Considerations: Responsiveness near key-technical areas (that are discernable visually on a chart), suggests technically-driven traders with short time horizons are very active. 

Such traders often lack the wherewithal to defend retests and, additionally, the type of trade may be indicative of the other time frame participants waiting for more information to initiate trades.

Example: The below 65-minute S&P 500 chart with volume profiles was included in the July 8, 2022 edition of the newsletter. Prices were near an inflection (micro-composite point of control and two key volume-weighted average price levels). From thereon, selling surfaced.

This is what is meant by responsiveness near key-technical areas.
Graphic: Updated 7/2/22. 65-minute profile chart of the Micro E-mini S&P 500 Futures.

Definitions

Volume Areas: A structurally sound market will build on areas of high volume (HVNodes). Should the market trend for long periods of time, it will lack sound structure, identified as low volume areas (LVNodes). LVNodes denote directional conviction and ought to offer support on any test. 

If participants were to auction and find acceptance into areas of prior low volume (LVNodes), then future discovery ought to be volatile and quick as participants look to HVNodes for favorable entry or exit.

POCs: POCs are valuable as they denote areas where two-sided trade was most prevalent in a prior day session. Participants will respond to future tests of value as they offer favorable entry and exit.

MCPOCs: POCs are valuable as they denote areas where two-sided trade was most prevalent over numerous day sessions. Participants will respond to future tests of value as they offer favorable entry and exit.

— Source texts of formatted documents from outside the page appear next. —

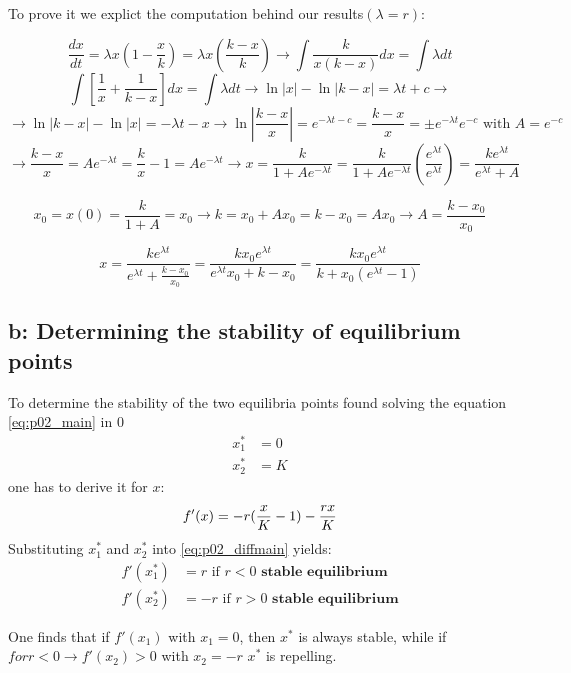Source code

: To prove it we explict the computation behind our results$ (\lambda = r)$:

\[\frac{dx}{dt} = \lambda x (1-\frac{x}{k}) = \lambda x (\frac{k-x}{k}) \rightarrow \int \frac{k}{x(k-x)}dx = \int \lambda dt \]
\[ \int [ \frac{1}{x} + \frac{1}{k-x}]dx = \int \lambda dt \rightarrow \ln |x| - \ln |k-x| = \lambda t + c \rightarrow \]
\[ \rightarrow \ln |k-x| - \ln |x| = -\lambda t - x \rightarrow \ln | \frac{k-x}{x} | = e^{-\lambda t -c} = \frac{k-x}{x} = \pm e^{-\lambda t}e^{-c} \text{ with } A = e^{-c} \]
\[ \rightarrow \frac{k-x}{x} = Ae^{-\lambda t} = \frac{k}{x} -1 = Ae^{-\lambda t} \rightarrow x = \frac{k}{1+Ae^{-\lambda t}} = \frac{k}{1+Ae^{-\lambda t}}(\frac{e^{\lambda t}}{e^{\lambda t}}) = \frac{ke^{\lambda t}}{e^{\lambda t}+A} \]

\[ x_0 = x(0) = \frac{k}{1+A} = x_0 \rightarrow k = x_0 + Ax_0 = k-x_0 = Ax_0 \rightarrow A = \frac{k-x_0}{x_0} \]

\[ x = \frac{ke^{\lambda t}}{e^{\lambda t} + \frac{k-x_0}{x_0}} = \frac{kx_0e^{\lambda t}}{e^{\lambda t}x_0+k-x_0} = \frac{kx_0e^{\lambda t}}{k+x_0(e^{\lambda t} -1)} \]




\subsection{b: Determining the stability of equilibrium points}

To determine the stability of the two equilibria points found solving the equation \ref{eq:p02_main} in $0$
\begin{align}
x^*_1 &= 0\\
x^*_2 &= K
\end{align}
one has to derive it for $x$:
\begin{equation}
f'(x) = - r(\frac{x}{K} - 1) - \frac{rx}{K}\\
\label{eq:p02_diffmain}
\end{equation}
Substituting $x^*_1$ and $x^*_2$ into \ref{eq:p02_diffmain} yields:
\begin{align}
f'(x^*_1) &= r \text{ if } r < 0 \textbf{ stable equilibrium}\\
f'(x^*_2) &= -r \text{ if } r > 0 \textbf{ stable equilibrium}
\end{align}

One finds that if $ f'(x_1) $ with $x_1 = 0$, then $x^{\ast}$ is always stable, while if $ for r < 0 \rightarrow f'(x_2) > 0 $ with $x_2 = -r $ $x^{\ast}$ is repelling.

Volume-Weighted Average Prices (VWAPs): A metric highly regarded by chief investment officers, among other participants, for quality of trade. Additionally, liquidity algorithms are benchmarked and programmed to buy and sell around VWAPs.

About

After years of self-education, strategy development, mentorship, and trial-and-error, Renato Leonard Capelj began trading full-time and founded Physik Invest to detail his methods, research, and performance in the markets.

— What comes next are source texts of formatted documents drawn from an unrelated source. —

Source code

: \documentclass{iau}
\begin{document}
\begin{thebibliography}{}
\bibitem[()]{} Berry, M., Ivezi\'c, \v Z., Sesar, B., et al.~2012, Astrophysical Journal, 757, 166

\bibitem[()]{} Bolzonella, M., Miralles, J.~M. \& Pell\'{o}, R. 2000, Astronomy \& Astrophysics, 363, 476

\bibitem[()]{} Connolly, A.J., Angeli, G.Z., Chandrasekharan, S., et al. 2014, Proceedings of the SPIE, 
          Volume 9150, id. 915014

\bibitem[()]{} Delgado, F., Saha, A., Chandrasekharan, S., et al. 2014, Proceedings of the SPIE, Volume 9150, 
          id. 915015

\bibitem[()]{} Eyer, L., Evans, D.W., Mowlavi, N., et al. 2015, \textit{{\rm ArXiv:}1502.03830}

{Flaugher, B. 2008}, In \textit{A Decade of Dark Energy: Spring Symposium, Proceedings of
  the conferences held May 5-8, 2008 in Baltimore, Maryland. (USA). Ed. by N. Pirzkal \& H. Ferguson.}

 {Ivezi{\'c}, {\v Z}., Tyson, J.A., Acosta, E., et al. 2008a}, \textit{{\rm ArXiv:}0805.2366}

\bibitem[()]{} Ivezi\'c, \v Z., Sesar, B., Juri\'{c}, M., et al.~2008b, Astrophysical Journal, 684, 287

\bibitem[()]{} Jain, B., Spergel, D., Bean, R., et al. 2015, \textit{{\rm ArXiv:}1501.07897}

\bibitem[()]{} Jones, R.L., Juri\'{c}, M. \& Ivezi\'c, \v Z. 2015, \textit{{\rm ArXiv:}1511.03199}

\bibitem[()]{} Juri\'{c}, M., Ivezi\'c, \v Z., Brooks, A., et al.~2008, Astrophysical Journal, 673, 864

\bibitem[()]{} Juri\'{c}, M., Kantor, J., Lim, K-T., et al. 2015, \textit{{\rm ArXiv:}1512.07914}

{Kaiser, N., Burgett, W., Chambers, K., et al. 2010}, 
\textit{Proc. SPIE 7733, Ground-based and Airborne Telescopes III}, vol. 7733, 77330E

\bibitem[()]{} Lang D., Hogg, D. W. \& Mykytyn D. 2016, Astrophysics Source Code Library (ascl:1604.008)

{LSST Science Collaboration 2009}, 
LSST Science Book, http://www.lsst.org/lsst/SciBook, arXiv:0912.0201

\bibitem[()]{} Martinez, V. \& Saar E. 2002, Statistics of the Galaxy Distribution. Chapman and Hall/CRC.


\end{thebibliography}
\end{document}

Capelj also develops insights around impactful options market dynamics at SpotGamma and is a Benzinga reporter.

Some of his works include conversations with ARK Invest’s Catherine Wood, investors Kevin O’Leary and John Chambers, FTX’s Sam Bankman-Fried, former Bridgewater Associate Andy Constan, Kai Volatility’s Cem Karsan, The Ambrus Group’s Kris Sidial, among many others.

Disclaimer

In no way should the materials herein be construed as advice. Derivatives carry a substantial risk of loss. All content is for informational purposes only.